By Kevin E. Noonan —
The Supreme Court decided Bilski v. Kappos today and, as anticipated, agreed with the Federal Circuit that Bilski's claims to methods for "hedging" risk in commodities trading are not patent-eligible subject matter. After that, the opinion elevates the analysis to nothing short of advanced tea-leaf reading (including ample evidence regarding the prejudices and opinions of the various members of the Court on the topic of patent-eligibility).
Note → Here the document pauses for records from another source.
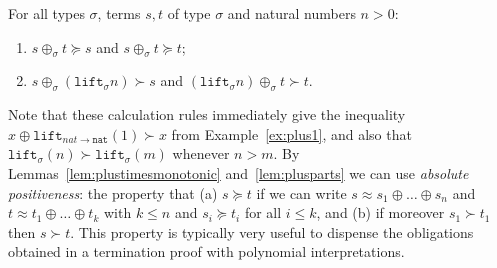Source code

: \documentclass[a4paper,UKenglish,cleveref,autoref,numberwithinsect]{lipics-v2019}
\theoremstyle{definition}
\newcommand{\arrtype}{\rightarrow}
\newcommand{\nat}{\mathtt{nat}}
\newcommand{\lift}{\mathtt{lift}}
\begin{document}
\begin{lemma}\label{lem:plusparts}
For all types $\sigma$, terms $s,t$ of type $\sigma$ and natural
numbers $n > 0$:
\begin{enumerate}
\item\label{lem:plusparts:removefromsucceq}
  $s \oplus_{\sigma} t \succeq s$ and $s \oplus_{\sigma} t \succeq
  t$;
\item $s \oplus_{\sigma} (\lift_{\sigma} n) \succ s$ and
  $(\lift_{\sigma} n) \oplus_{\sigma} t \succ t$.
\end{enumerate}
\end{lemma}

Note that these calculation rules immediately give the
inequality $x \oplus \lift_{nat \arrtype \nat}(1) \succ x$ from
Example~\ref{ex:plus1}, and also that $\lift_\sigma(n) \succ
\lift_\sigma(m)$ whenever $n > m$.  By
Lemmas~\ref{lem:plustimesmonotonic} and~\ref{lem:plusparts} we
can use \emph{absolute positiveness}: the property that
(a) $s \succeq t$ if we can write $s \approx s_1 \oplus \dots \oplus
s_n$ and $t \approx t_1 \oplus \dots \oplus t_k$ with $k \leq n$ and
$s_i \succeq t_i$ for all $i \leq k$, and (b) if moreover $s_1 \succ
t_1$ then $s \succ t$. This property is typically very
useful to dispense the obligations obtained in a termination proof with
polynomial interpretations.
\end{document}
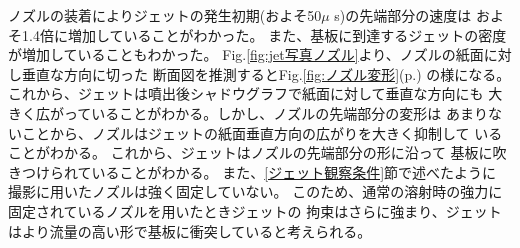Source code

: ノズルの装着によりジェットの発生初期(およそ50$\mu$ s)の先端部分の速度は
およそ1.4倍に増加していることがわかった。
また、基板に到達するジェットの密度が増加していることもわかった。
Fig.\ref{fig:jet写真ノズル}より、ノズルの紙面に対し垂直な方向に切った
断面図を推測するとFig.\ref{fig:ノズル変形}(p.\pageref{fig:ノズル変形})
の様になる。
これから、ジェットは噴出後シャドウグラフで紙面に対して垂直な方向にも
大きく広がっていることがわかる。しかし、ノズルの先端部分の変形は
あまりないことから、ノズルはジェットの紙面垂直方向の広がりを大きく抑制して
いることがわかる。
これから、ジェットはノズルの先端部分の形に沿って
基板に吹きつけられていることがわかる。
また、\ref{ジェット観察条件}節で述べたように
撮影に用いたノズルは強く固定していない。
このため、通常の溶射時の強力に固定されているノズルを用いたときジェットの
拘束はさらに強まり、ジェットはより流量の高い形で基板に衝突していると考えられる。










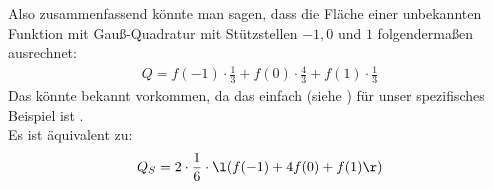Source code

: {		Also zusammenfassend könnte man sagen, dass die Fläche einer unbekannten Funktion mit Gauß-Quadratur mit Stützstellen $-1, 0$ und $1$ folgendermaßen ausrechnet:
		\begin{align*}
			Q = f(-1) \cdot \frac{1}{3} + f(0) \cdot \frac{4}{3} + f(1) \cdot \frac{1}{3}
		\end{align*}
		Das könnte bekannt vorkommen, da das einfach  (siehe ) für unser spezifisches Beispiel ist \Winkey. \\
		Es ist äquivalent zu:
		\begin{align*}
			Q_S = 2 \cdot \frac{1}{6} \cdot \l(f(-1) + 4 f(0) + f(1) \r)
		\end{align*}
	}

	
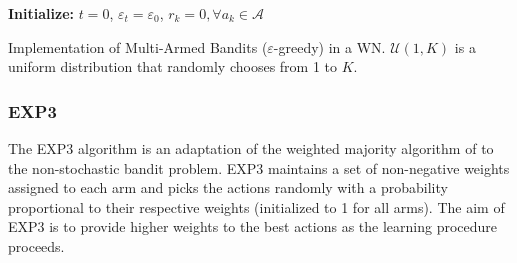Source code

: \documentclass{article}
\begin{document}
	\begin{algorithm}[H]	
		\SetAlgoLined
		\textbf{Initialize:} $t=0$, $\varepsilon_t = \varepsilon_0$, $r_{k} = 0, \forall a_k \in \mathcal{A}$\\
		\caption{Implementation of Multi-Armed Bandits ($\varepsilon$-greedy) in a WN. $\mathcal{U}(1, K)$ is a uniform distribution that randomly chooses from 1 to $K$.}
		\label{alg:egreedy}			
	\end{algorithm}
	
	\subsubsection{EXP3}
	\label{section:bandits_exp3}	
	The EXP3 algorithm \cite{auer1995gambling,auer2002nonstochastic} is an adaptation of the weighted majority algorithm of \cite{LW94,FS97} to the non-stochastic bandit problem. EXP3 maintains a set of non-negative weights assigned to each arm and picks the actions randomly with a probability proportional to their respective weights (initialized to 1 for all arms). The aim of EXP3 is to provide higher weights to the best actions as the learning procedure proceeds. 
	
\end{document}
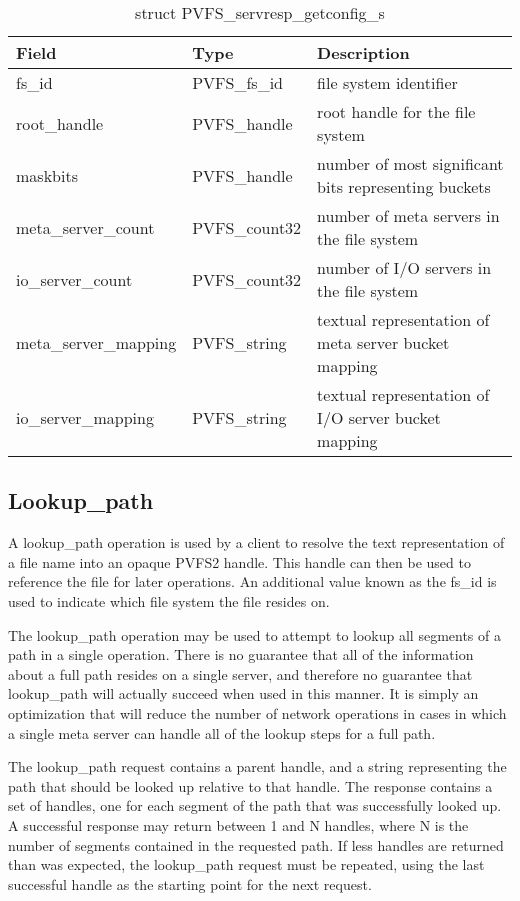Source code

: \documentclass[11pt, letterpaper]{article} %
\begin{document}
\begin{table}[H]
\begin{tabular}{|l|l|l|}
\hline
Field & Type & Description \\
\hline
fs\_id & PVFS\_fs\_id & file system identifier\\
\hline
root\_handle & PVFS\_handle & root handle for the file system\\
\hline
maskbits & PVFS\_handle & number of most significant bits representing buckets\\
\hline
meta\_server\_count & PVFS\_count32 & number of meta servers in the file
system\\
\hline
io\_server\_count & PVFS\_count32 & number of I/O servers in the file
system\\
\hline
meta\_server\_mapping & PVFS\_string & textual representation of
meta server bucket mapping\\
\hline
io\_server\_mapping & PVFS\_string & textual representation of
I/O server bucket mapping\\
\hline
\end{tabular}
\caption{struct PVFS\_servresp\_getconfig\_s
\label{tab:respgetconfig}}
\end{table}


\subsection{Lookup\_path}

A lookup\_path operation is used by a client to resolve the text
representation of a file name into an opaque PVFS2 handle.  This handle
can then be used to reference the file for later operations.  An
additional value known as the fs\_id is
used to indicate which file system the file resides on.

The lookup\_path operation may be used to attempt to lookup
all segments of a path in a single operation.  There is no
guarantee that all of the information about a full path resides on a
single server, and therefore no guarantee that lookup\_path will
actually succeed when used in this manner.  It is simply an optimization that will reduce
the number of network operations in cases in which a single meta server
can handle all of the lookup steps for a full path.  

The lookup\_path request contains a parent handle, and a string
representing the path that should be looked up relative to that
handle.  The response contains a set of handles, one for each
segment of the path that was successfully looked up.  A successful
response may return between 1 and N handles, where N is the number
of segments contained in the requested path.  If less handles are
returned than was expected, the lookup\_path request must be
repeated, using the last successful handle as the starting point
for the next request.
\end{document}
The "majority" (comprising Justice Kennedy, who wrote the opinion, joined by the Chief Justice and Justices Alito, Thomas, and Scalia, the latter parting company on one aspect of the decision) takes the more conservative approach, deciding narrowly as to the claims before the Court. Somewhat predictably, and consistent with the Court's treatment of other "bright line" rules crafted by the Federal Circuit (KSR, eBay, Quanta), the Court teaches that while the "machine or transformation" test is a useful test, it is not the only test for patent-eligibility of process claims. The Court notes that while this test may have been sufficient for determining patent-eligibility in the "Industrial Age," it may be less useful in the (present) "Information Age" (although Justice Scalia not joining this part of the opinion robs it of any precedential value). As a consequence, the Court believes it best to be cautious in crafting preclusive tests that could prevent patenting new, unforeseen technologies. The Court does provide a measure of clarity in one aspect: it states that "nothing in today's opinion should be read as endorsing interpretations of §101 that the Court of Appeals for the Federal Circuit has used in the past," specifically the "useful, concrete and tangible result" test enunciated by the Federal Circuit in State Street Bank & Trust Co. v. Signature Financial Group, Inc. and repudiated by the en banc court in Bilski (while particularly recommending to "[s]tudents of patent law" that they would be "well advised to study the [Federal Circuit's five] scholarly opinions" in Bilski).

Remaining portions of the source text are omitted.